First, we get the number of successes: s = n – r = 19. Then the parameters in the posterior beta distribution for R are calculated as:
- [math]\displaystyle{ \alpha\,\!=\alpha\,\!_{0}+s=146.0794\,\! }[/math]
- [math]\displaystyle{ \beta\,\!=\beta\,\!_{0}+r=21.40153\,\! }[/math]
Finally, from this posterior distribution, the system reliability R at a confidence level of CL=0.9 is solved as:
- [math]\displaystyle{ R=\text{BetaINV}\left(1-CL,\alpha\,\!,\beta\,\!\right)=0.838374 \,\! }[/math]

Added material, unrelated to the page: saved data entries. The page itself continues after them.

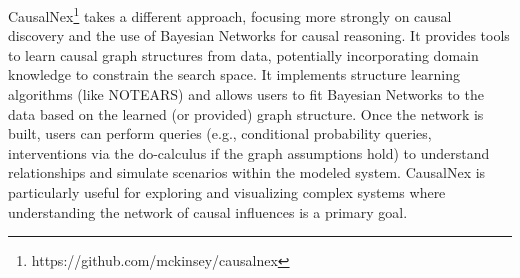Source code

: CausalNex\footnote{https://github.com/mckinsey/causalnex} takes a different approach, focusing more strongly on causal discovery and the use of Bayesian Networks for causal reasoning. It provides tools to learn causal graph structures from data, potentially incorporating domain knowledge to constrain the search space. It implements structure learning algorithms (like NOTEARS) and allows users to fit Bayesian Networks to the data based on the learned (or provided) graph structure. Once the network is built, users can perform queries (e.g., conditional probability queries, interventions via the do-calculus if the graph assumptions hold) to understand relationships and simulate scenarios within the modeled system. CausalNex is particularly useful for exploring and visualizing complex systems where understanding the network of causal influences is a primary goal.

\newpage
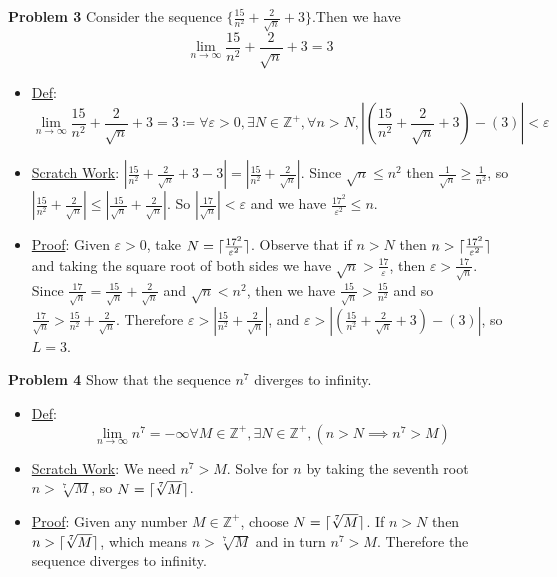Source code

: \documentclass[11pt, oneside]{article}
\newcommand{\Integers}{\mathbb{Z}}
\DeclarePairedDelimiter{\ceil}{\lceil}{\rceil}
\begin{document}
\textbf{Problem 3} Consider the sequence \(\{\frac{15}{n^2} + \frac{2}{\sqrt{n}} + 3\}\).Then we have \[\lim_{n\to \infty}{\frac{15}{n^2} + \frac{2}{\sqrt{n}} + 3} = 3\]

\begin{itemize}

    \item[]\underline{Def}:
          \[\lim_{n\to \infty}{\frac{15}{n^2} + \frac{2}{\sqrt{n}} + 3} = 3 \coloneq \forall \varepsilon > 0, \exists N \in \Integers^+, \forall n > N, |(\frac{15}{n^2} + \frac{2}{\sqrt{n}} + 3) - (3) | < \varepsilon\]
    \item[]\underline{Scratch Work}: \(|\frac{15}{n^2} + \frac{2}{\sqrt{n}} + 3 - 3| = |\frac{15}{n^2} + \frac{2}{\sqrt{n}}|\). Since \(\sqrt{n} \leq n^2\) then \(\frac{1}{\sqrt{n}} \geq \frac{1}{n^2}\), so \( |\frac{15}{n^2} + \frac{2}{\sqrt{n}}| \leq |\frac{15}{\sqrt{n}} + \frac{2}{\sqrt{n}}|\). So \(|\frac{17}{\sqrt{n}}| < \varepsilon\) and we have \(\frac{17^2}{\varepsilon^2} \leq n\).
    \item[]\underline{Proof}:
          Given \(\varepsilon > 0\), take \(N = \ceil{\frac{17^2}{\varepsilon^2}}\).
          Observe that if \(n > N\) then \(n > \ceil{\frac{17^2}{\varepsilon^2}}\) and taking the square root of both sides we have \(\sqrt{n} > \frac{17}{\varepsilon}\), then \(\varepsilon > \frac{17}{\sqrt{n}}\). Since \(\frac{17}{\sqrt{n}} = \frac{15}{\sqrt{n}} + \frac{2}{\sqrt{n}}\) and \(\sqrt{n} < n^2\), then we have \(\frac{15}{\sqrt{n}} > \frac{15}{n^2}\) and so \(\frac{17}{\sqrt{n}} > \frac{15}{n^2} + \frac{2}{\sqrt{n}}\). Therefore \(\varepsilon > |\frac{15}{n^2} + \frac{2}{\sqrt{n}}|\), and \(\varepsilon > |(\frac{15}{n^2} + \frac{2}{\sqrt{n}} + 3) - (3)|\), so \(L = 3\).
\end{itemize}
\vspace{2em}

\textbf{Problem 4} Show that the sequence \(n^7\) diverges to infinity.
\begin{itemize}
    \item[]\underline{Def}: \[\lim_{n\to \infty}{n^7} = -\infty \forall M \in \Integers^+, \exists N \in \Integers^+, (n > N \implies n^7 > M) \]
    \item[]\underline{Scratch Work}: We need \(n^7 > M\). Solve for \(n\) by taking the seventh root \(n > \sqrt[7]{M}\), so \(N = \ceil{\sqrt[7]{M}}\).
    \item[]\underline{Proof}: Given any number \(M \in \Integers^{+}\), choose \(N = \ceil{\sqrt[7]{M}}\). If \(n > N\) then \(n > \ceil{\sqrt[7]{M}}\), which means \(n > \sqrt[7]{M}\) and in turn \(n^7 > M\). Therefore the sequence diverges to infinity.
\end{itemize}
\end{document}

Solve for Confidence Level CL
Given R = 0.85, n = 20, and r = 1, using the above prior information on system reliability to solve for CL.
First, we get the number of successes: s = n – r = 19. Then the parameters in the posterior beta distribution for R are calculated as:
- [math]\displaystyle{ \alpha\,\!=\alpha\,\!_{0}+s=146.07943\,\! }[/math]
- [math]\displaystyle{ \beta\,\!=\beta\,\!_{0}+r=21.40153\,\! }[/math]
Finally, from this posterior distribution, the corresponding confidence level for reliability R=0.85 is:
- [math]\displaystyle{ CL=\text{Beta}\left(R,\alpha,\beta\right)=0.81011 \,\! }[/math]
Solve for Sample Size n
Given R = 0.9, CL = 0.8, and r = 1, using the above prior information on system reliability to solve the required sample size in the demonstration test.
Again, the above beta distribution equation for the system reliability can be utilized. The figure below shows the result from Weibull++. The results show that the required sample size is 103. Weibull++ always displays the sample size as an integer.